Many major luxury brands are known to turn a blind eye to such sales, or even sell directly to grey market players themselves to boost their sales revenues, with known Chinese grey market partners even coming to view products in their Paris and Milan showrooms, usually the preserve of an exclusive coterie of buyers and editors. One senior fashion insider close to several of the biggest global luxury houses described it as a “tap” that brands open or close, depending on their sales targets. Few luxury brands will discuss the practice, though most participate in some form including Gucci, Prada, Dior, Louis Vuitton, and Valentino, several sources confirmed. All of these brands declined to comment for this article.
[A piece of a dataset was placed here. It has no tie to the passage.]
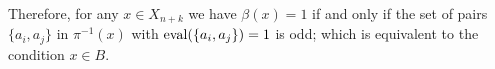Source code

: 

Therefore, for any $x \in X_{n+k}$ we have $\beta(x) = 1$ if and only if the set of pairs $\{a_i, a_j\}$ in $\pi^{-1}(x)$ with $\operatorname{eval}(\{a_i, a_j\}) = 1$ is odd; which is equivalent to the condition $x \in B$.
Few luxury brands will discuss the practice, though most participate in some form. “Brands tolerate a grey market activity for the sake of making their short-term results better — never mind the long-term damage,” says Luca Solca, head of luxury goods at Exane BNP Paribas, referring to the impact on carefully cultivated luxury brands of having their products appear in sales channels that are less exclusive than official retailers.


“It appears what happens is retailers will often over order on a wholesale basis and then resell at a small margin to an agent often in China or elsewhere. This agent will then open a legitimate online channel to generate direct-to-consumer sales or pretend they are an authorized distributor and sell to unsuspecting boutiques often selling the product at a substantial discount,” Lock explains. This, in turn, “undermines any product that is positioned at recommended retail prices through an authentic channel, be it online or bricks or mortar.” Much of the “parallel” market for luxury goods stems from boutiques in Italy, where smaller, independent stores dominate, as well as other markets in Europe home to luxury brands and the US, according to Mario Ortelli, managing partner of luxury advisors Ortelli & Co.

“Traditionally the Italian and European stores, priced in Euro, have the lowest prices, and Italy in comparison to other markets in Europe, is the one with the highest number of wholesale accounts, so this is a source for the grey markets.”


The brands most at risk are those that are most in-demand, especially when it comes to their iconic, high-value, perennial products like Chanel’s 2.55 handbag and LOUIS VUITTON sneakers. Those products offer better margins and less risk for unauthorized retailers. Comparatively, a €300 BALENCIAGA T-shirt that’s only in season for four months offers a shorter life cycle and lower margins, so it is less appealing.
One fashion insider who spoke on condition of anonymity said handbags and accessories are top of the list for grey market vendors, alongside “hot” items like BALENCIAGA sneakers and anything from GUCCI. Retailers will often over-order on a wholesale basis and then resell at a small margin to an agent often in China.
So, what should luxury brands do about it? Instead of over-producing goods that end up on the grey market, some brands strictly limit supply to wholesale accounts to help retain desirability, he told the Financial Times. But selling less, albeit at full price, runs counter to the shareholder model of chasing sales growth.


CHANEL, which is privately owned and sells its clothing and handbags exclusively via its own stores, took a different approach by harmonizing prices globally in 2015 to avoid grey market sales by Daigou or personal shoppers who buy goods on commission overseas to take advantage of tax reductions, but also better serve domestic customers in China and reduce reliance on European tourism.


“We were trendsetters in this matter and definitely believe that it was the right decision taken with a long-term vision: the resale market has decreased, the traffic in our boutiques is clearly more balanced and it has given us the opportunity to better serve our clients,” says Bruno Pavlovsky, CHANEL’s president of fashion. “It also helped to fight against parallel resale markets, which benefited from these price differentials and jeopardized the business, the image, and the exclusivity of CHANEL.”


There is a market for authentic quality luxury goods with different price points but not lacking quality, which can only be regulated with great effort. The markets look for themselves, and whoever can serve them will do the business.